Madame Loconnelle (Buscavidas y Adivina)                                  –             Hernán
Colin O’Bannon (Agente Federal)                                                    –              Toño
Liam McMurdo (Mecánico de Día, Conductor de Noche)           –              Soler
Greg Pendergast (Escritor Difamado)                                              –              Jacin
Annie O’Carolan (Cazadora de Libros)                                             –              Sarita
Angus Lancaster (Arquitecto Masón)                                              –              Garrido

 

 

Colin O’Bannon entró el primero en casa de Greg Pendergast.

Sostenía su revólver del calibre 32, pistola que, aunque de menor calibre que la automática Colt Goverment del calibre 45 que el bureu federal le había entregado junto a la placa cuando pasó a formar parte de la Unidad de Delitos Morales, siempre llevaba encima desde que su padre pusiera precio a su cabeza. Cosa que no había cambiado… salvo el precio que era mucho más alto.

Inspeccionó metódicamente toda la casa, habitación por habitación… aunque apenas había un par de habitaciones y un pequeño baño, así que muy poco en asegurarse que no había nadie.

El pequeño piso de Greg necesitaba una buena limpieza, pero por lo demás estaba vacío. Se apreciaba a primera vista que Pendergast hacía vida ante el pequeño escritorio atestado de papeles, donde imperaba una máquina de escribir Remington con un folio a medio teclear entre columnas de carpetas y libros, aunque era llamativa la corchera en la que Greg había comenzado a clavar la información que había obtenido de sus pesquisas sobre la Expedición Carlyle.

—¿Podemos pasar ya? —preguntó Liam con tono cansino.

Liam y Angus ayudaron a llegar hasta un cómodo butacón al aún malherido Greg, que lo primero que hizo fue coger su bate de baseball.

—Hola, cariño. ¡Ya estoy en casa! —le dijo al bate.

—Greg, eso es tan… triste —dijo Annie O’Carolan desde el umbral de la puerta. Tras ella entró Madame Loconnelle, con la carpeta de que Jonah Kensington le había entregado en la cafetería pegada al pecho.
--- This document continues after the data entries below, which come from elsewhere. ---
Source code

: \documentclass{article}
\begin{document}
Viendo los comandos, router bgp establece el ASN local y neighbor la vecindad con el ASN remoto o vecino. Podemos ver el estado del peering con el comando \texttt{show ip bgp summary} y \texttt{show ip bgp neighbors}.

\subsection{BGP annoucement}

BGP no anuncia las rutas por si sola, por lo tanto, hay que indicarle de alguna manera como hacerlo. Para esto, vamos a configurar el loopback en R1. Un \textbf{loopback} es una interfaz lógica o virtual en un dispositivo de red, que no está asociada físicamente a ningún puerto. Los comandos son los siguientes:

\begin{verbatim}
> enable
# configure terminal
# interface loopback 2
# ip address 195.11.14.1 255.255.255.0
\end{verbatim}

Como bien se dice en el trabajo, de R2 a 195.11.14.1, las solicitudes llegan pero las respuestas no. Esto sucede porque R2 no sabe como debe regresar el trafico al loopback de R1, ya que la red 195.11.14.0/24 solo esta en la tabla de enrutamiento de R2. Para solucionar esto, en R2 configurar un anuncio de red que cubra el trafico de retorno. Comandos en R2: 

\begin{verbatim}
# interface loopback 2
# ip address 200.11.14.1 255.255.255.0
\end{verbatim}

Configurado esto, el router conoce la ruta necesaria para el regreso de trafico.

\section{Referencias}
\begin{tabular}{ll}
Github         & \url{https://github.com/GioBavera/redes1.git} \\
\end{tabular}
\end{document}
Liam se abalanzó sobre la fresquera, sacó la única botella de CocaCola que había y dio buena cuenta de ella, sin ofrecer a nadie.

—Sírvete. Tú mismo. Como si estuvieras en tu casa —siseó Greg.

—Tenía sed —contestó Liam ofendido.

Annie y Greg ya estaban leyendo a una velocidad feroz los papeles de la carpeta. Angus tomó tímidamente otro juego de notas y comenzó a ojearlo por encima, mientras Colin se asomaba por las cortinas de la única ventana y oteaba la calle.

—¿Cómo viste a Jonah, Nelly? —ninguno de los Finns se acostumbraban al nuevo nombre de su amiga pero algunos, como Greg, hacían el esfuerzo de llamarla por su nueva identidad.

—Muy nervioso. Me dio mala espina, no se. Ese hombre sería capaz de hacer cualquier cosa, Greg —Greg alzó una ceja cargada de escepticismo por encima del documento que estaba leyendo—. Cualquier cosa, Greg.

—Sí, ya… Lo que tú digas.

—Anda Nelly, vamos a una cafetería cercana a pedir algo de manduca—le invitó Liam, tomándola del brazo—. Mientras, que estos ratones de biblioteca se pongan morados a leer.

—Oye, ¿y Jacob y Thomas? —preguntó Nelly mientras salían de la casa de Greg.

—De misión especial, controlando a la gente del bar de Mabel, La Gorda. Si les dejan, claro. Ese antro es un hervidero de negros sospechosos, y no lo digo por prejuicios, no señor. Colin estaba de los nervios, no paraba de ver crímenes en cada esquina de ese barrio: Vendedores de drogas, ladrones vendiendo mercancía a peristas, prostitución… Un asco, lo peor de lo peor… Todos parecen trabajar en conjunto y tienen correos, chivatos y mirones por todas partes. Críos, amas de casa, vecinos que miran por la ventana… En seguida nos localizaban y empezaban a aparecer tipos fuertes, con la palabra peligro tatuada en sus ojos, y teníamos que salir por piernas cada dos por tres.

—Vaya panorama.

—Cómo lo oyes, muñeca.

Cuando volvieron con un cargamento de grasientos bocadillos de albóndigas y apelmazadas patatas fritas, Annie, Greg y Angus les dictaron un resumen de las Notas que Jackson Elias les había legado tras sus investigaciones por todo el mundo.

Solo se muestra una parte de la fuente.